> [Exercise details] Your output should be the entries below, from the first line up to and including the line with "# Backups to the rescue!", reproduced exactly and with no other lines.

> [Material supplied]
▽

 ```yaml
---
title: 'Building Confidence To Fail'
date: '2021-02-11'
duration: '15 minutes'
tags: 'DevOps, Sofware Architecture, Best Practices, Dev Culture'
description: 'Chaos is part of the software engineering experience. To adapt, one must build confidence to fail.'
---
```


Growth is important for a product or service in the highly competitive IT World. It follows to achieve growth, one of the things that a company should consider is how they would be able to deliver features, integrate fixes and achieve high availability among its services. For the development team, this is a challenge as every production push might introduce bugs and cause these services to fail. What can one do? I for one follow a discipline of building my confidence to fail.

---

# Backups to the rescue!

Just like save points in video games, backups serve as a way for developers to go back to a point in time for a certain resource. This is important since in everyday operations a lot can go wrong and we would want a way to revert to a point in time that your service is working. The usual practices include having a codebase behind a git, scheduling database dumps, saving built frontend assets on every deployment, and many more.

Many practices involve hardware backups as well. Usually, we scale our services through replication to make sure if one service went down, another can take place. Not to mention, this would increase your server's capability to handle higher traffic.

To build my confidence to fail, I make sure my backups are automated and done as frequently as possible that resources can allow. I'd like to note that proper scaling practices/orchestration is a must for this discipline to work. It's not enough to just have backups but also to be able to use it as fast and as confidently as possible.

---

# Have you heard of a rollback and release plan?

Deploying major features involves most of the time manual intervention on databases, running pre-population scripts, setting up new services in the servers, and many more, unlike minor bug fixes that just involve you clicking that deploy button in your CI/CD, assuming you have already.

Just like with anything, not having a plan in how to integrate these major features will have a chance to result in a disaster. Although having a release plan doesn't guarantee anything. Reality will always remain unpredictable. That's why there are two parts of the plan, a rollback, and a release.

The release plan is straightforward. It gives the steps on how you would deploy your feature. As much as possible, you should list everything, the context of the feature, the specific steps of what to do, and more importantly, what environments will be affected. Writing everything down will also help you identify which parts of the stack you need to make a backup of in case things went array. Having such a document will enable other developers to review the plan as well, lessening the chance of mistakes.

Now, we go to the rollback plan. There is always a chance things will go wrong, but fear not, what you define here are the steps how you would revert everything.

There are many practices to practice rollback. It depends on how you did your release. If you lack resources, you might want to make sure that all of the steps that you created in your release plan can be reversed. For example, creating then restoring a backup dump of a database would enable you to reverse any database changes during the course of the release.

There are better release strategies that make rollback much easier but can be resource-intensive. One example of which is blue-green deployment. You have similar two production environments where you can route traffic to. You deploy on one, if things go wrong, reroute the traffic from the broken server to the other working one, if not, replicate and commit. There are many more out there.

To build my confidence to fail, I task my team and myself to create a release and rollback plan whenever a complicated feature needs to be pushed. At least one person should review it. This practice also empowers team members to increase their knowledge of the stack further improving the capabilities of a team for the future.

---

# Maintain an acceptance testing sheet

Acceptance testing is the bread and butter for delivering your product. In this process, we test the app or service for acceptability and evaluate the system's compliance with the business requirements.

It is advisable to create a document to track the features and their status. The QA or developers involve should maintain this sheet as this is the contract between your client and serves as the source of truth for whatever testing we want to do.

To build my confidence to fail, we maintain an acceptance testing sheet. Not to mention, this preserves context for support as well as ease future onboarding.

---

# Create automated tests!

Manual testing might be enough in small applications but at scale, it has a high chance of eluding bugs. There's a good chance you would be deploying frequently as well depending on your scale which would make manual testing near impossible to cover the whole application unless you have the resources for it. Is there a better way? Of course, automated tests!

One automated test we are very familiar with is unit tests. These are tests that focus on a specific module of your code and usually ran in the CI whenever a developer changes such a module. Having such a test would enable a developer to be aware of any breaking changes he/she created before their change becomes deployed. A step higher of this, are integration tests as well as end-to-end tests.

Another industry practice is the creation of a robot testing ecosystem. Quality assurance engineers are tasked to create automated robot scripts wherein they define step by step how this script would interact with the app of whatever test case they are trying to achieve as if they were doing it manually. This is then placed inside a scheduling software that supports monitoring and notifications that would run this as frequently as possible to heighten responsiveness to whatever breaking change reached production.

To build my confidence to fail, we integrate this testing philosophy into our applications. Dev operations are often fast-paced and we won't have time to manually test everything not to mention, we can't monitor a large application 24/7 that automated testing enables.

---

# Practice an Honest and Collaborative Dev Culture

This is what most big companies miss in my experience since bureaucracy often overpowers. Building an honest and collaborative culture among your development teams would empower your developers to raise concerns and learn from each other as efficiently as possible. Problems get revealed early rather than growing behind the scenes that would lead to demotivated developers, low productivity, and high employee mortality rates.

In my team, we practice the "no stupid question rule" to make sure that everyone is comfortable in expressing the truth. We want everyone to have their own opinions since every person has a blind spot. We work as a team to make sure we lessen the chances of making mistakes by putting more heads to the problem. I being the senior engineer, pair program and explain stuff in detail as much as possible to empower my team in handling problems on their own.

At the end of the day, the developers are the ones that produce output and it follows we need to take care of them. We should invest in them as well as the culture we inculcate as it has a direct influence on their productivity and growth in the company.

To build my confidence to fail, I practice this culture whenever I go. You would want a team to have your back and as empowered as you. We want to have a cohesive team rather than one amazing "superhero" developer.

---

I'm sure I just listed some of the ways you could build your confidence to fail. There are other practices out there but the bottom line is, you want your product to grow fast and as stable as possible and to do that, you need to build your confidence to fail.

△

> [Task result]
 ```yaml
---
title: 'Building Confidence To Fail'
date: '2021-02-11'
duration: '15 minutes'
tags: 'DevOps, Sofware Architecture, Best Practices, Dev Culture'
description: 'Chaos is part of the software engineering experience. To adapt, one must build confidence to fail.'
---
```


Growth is important for a product or service in the highly competitive IT World. It follows to achieve growth, one of the things that a company should consider is how they would be able to deliver features, integrate fixes and achieve high availability among its services. For the development team, this is a challenge as every production push might introduce bugs and cause these services to fail. What can one do? I for one follow a discipline of building my confidence to fail.

---

# Backups to the rescue!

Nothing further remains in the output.